** Opening Source material block **
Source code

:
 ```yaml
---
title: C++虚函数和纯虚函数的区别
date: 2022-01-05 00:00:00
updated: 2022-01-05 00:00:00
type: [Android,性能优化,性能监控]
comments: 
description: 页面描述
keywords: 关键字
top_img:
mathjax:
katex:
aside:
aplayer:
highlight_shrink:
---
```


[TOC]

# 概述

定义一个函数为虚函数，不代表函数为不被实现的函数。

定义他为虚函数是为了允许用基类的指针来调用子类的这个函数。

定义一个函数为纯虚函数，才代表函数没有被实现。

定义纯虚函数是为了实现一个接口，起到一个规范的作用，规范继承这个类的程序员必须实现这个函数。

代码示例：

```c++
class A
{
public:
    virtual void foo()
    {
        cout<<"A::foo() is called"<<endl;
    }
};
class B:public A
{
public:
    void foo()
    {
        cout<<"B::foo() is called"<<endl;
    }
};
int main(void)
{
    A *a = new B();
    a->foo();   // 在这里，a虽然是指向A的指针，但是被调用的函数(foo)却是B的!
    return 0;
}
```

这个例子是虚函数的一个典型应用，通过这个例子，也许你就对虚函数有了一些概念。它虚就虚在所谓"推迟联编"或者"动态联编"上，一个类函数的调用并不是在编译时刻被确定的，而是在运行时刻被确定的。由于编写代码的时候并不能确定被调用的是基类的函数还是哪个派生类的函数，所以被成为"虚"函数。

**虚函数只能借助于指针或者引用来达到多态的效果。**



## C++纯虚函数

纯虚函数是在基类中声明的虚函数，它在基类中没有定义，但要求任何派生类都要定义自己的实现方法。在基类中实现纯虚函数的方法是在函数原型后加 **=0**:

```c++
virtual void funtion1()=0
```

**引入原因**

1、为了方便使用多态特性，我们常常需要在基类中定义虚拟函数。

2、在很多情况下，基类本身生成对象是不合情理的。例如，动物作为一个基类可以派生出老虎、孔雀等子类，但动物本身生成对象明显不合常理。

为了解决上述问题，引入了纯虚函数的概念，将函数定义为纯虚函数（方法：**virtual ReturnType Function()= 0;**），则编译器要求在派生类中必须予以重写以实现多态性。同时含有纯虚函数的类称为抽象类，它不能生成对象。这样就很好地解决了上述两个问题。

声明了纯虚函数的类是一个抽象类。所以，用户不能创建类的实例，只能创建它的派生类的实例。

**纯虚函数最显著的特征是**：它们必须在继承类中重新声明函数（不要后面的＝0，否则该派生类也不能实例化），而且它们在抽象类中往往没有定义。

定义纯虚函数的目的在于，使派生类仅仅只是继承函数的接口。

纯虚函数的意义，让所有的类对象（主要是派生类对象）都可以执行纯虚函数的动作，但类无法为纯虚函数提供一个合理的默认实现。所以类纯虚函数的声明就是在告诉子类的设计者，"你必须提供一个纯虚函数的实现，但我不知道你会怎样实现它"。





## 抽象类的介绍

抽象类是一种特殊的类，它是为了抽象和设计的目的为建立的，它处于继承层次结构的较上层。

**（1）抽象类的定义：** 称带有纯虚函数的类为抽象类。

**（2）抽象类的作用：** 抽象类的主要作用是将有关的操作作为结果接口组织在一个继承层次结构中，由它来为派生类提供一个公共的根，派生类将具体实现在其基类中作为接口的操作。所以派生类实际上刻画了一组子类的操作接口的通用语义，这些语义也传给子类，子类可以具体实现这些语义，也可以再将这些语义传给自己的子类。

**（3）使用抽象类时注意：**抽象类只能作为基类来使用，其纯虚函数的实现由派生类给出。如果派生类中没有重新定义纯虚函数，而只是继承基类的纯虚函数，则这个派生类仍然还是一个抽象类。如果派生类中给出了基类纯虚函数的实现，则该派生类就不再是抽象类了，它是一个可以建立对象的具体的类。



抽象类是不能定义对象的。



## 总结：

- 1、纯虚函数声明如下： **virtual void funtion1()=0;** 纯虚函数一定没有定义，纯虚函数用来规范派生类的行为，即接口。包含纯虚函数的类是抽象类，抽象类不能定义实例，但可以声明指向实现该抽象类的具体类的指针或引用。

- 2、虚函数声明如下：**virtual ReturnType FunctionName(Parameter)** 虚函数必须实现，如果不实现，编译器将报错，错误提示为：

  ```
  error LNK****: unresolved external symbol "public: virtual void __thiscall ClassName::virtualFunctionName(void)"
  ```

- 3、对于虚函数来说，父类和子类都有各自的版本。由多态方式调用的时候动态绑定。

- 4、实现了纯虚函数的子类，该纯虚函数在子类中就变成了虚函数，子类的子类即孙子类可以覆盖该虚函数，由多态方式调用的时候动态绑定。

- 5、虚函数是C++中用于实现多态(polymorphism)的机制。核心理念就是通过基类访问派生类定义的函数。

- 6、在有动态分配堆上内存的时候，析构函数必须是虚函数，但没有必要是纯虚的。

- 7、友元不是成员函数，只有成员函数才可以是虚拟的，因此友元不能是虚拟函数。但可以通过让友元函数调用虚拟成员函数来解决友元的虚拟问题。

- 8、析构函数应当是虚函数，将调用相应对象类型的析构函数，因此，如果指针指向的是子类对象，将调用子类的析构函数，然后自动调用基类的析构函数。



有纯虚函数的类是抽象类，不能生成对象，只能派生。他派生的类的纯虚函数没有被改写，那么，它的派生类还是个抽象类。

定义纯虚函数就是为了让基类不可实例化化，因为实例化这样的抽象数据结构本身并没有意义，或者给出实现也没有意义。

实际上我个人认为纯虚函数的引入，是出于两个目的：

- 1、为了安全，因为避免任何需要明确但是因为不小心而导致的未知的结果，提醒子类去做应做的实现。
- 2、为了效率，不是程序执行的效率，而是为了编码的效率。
** Closing Source material block **
** Opening Source material block **
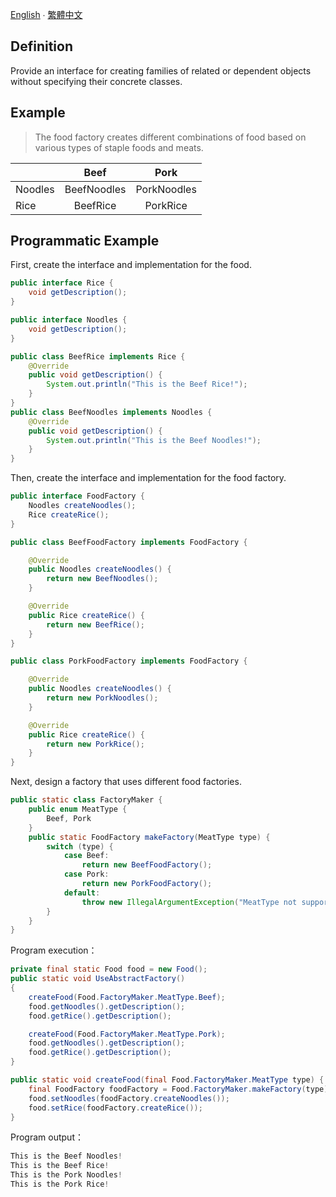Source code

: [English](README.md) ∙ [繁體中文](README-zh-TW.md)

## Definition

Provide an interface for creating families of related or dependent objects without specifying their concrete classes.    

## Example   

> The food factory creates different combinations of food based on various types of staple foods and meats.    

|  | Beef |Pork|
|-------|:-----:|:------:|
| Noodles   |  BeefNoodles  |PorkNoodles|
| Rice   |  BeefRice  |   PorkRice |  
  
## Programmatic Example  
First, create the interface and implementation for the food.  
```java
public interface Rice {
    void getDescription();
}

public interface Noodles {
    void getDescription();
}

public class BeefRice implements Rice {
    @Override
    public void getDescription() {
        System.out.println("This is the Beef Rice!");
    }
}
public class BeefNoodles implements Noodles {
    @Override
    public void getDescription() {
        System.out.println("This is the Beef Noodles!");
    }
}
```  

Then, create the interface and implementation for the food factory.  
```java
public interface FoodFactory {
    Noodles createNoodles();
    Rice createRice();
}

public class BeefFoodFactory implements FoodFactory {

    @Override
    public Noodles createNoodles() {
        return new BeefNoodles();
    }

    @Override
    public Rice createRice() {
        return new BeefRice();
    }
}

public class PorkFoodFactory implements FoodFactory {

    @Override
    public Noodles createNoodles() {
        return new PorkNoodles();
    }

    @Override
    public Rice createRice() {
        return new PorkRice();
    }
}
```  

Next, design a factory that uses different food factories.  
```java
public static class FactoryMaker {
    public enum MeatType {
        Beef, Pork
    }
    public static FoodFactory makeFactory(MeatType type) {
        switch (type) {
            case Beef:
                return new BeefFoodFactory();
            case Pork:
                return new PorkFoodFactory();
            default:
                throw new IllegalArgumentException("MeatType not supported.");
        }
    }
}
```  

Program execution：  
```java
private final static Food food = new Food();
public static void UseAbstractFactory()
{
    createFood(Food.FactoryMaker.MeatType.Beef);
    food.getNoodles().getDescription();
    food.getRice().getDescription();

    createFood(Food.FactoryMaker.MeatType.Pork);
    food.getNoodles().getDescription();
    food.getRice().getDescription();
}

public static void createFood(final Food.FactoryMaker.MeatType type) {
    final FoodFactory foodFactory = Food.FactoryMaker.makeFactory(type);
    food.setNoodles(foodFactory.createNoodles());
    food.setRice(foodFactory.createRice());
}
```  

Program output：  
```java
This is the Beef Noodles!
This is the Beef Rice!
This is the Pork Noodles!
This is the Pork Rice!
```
** Closing Source material block **
■ Work to complete:
Would you print exactly, and only, the lines of the data above from the line with "- 7、友元不是成员函数，只" through the line with "- 2、为了效率，不是程序执行的效率，而是为了编码的效率。", inclusive?

■ The completed task:
- 7、友元不是成员函数，只有成员函数才可以是虚拟的，因此友元不能是虚拟函数。但可以通过让友元函数调用虚拟成员函数来解决友元的虚拟问题。

- 8、析构函数应当是虚函数，将调用相应对象类型的析构函数，因此，如果指针指向的是子类对象，将调用子类的析构函数，然后自动调用基类的析构函数。



有纯虚函数的类是抽象类，不能生成对象，只能派生。他派生的类的纯虚函数没有被改写，那么，它的派生类还是个抽象类。

定义纯虚函数就是为了让基类不可实例化化，因为实例化这样的抽象数据结构本身并没有意义，或者给出实现也没有意义。

实际上我个人认为纯虚函数的引入，是出于两个目的：

- 1、为了安全，因为避免任何需要明确但是因为不小心而导致的未知的结果，提醒子类去做应做的实现。
- 2、为了效率，不是程序执行的效率，而是为了编码的效率。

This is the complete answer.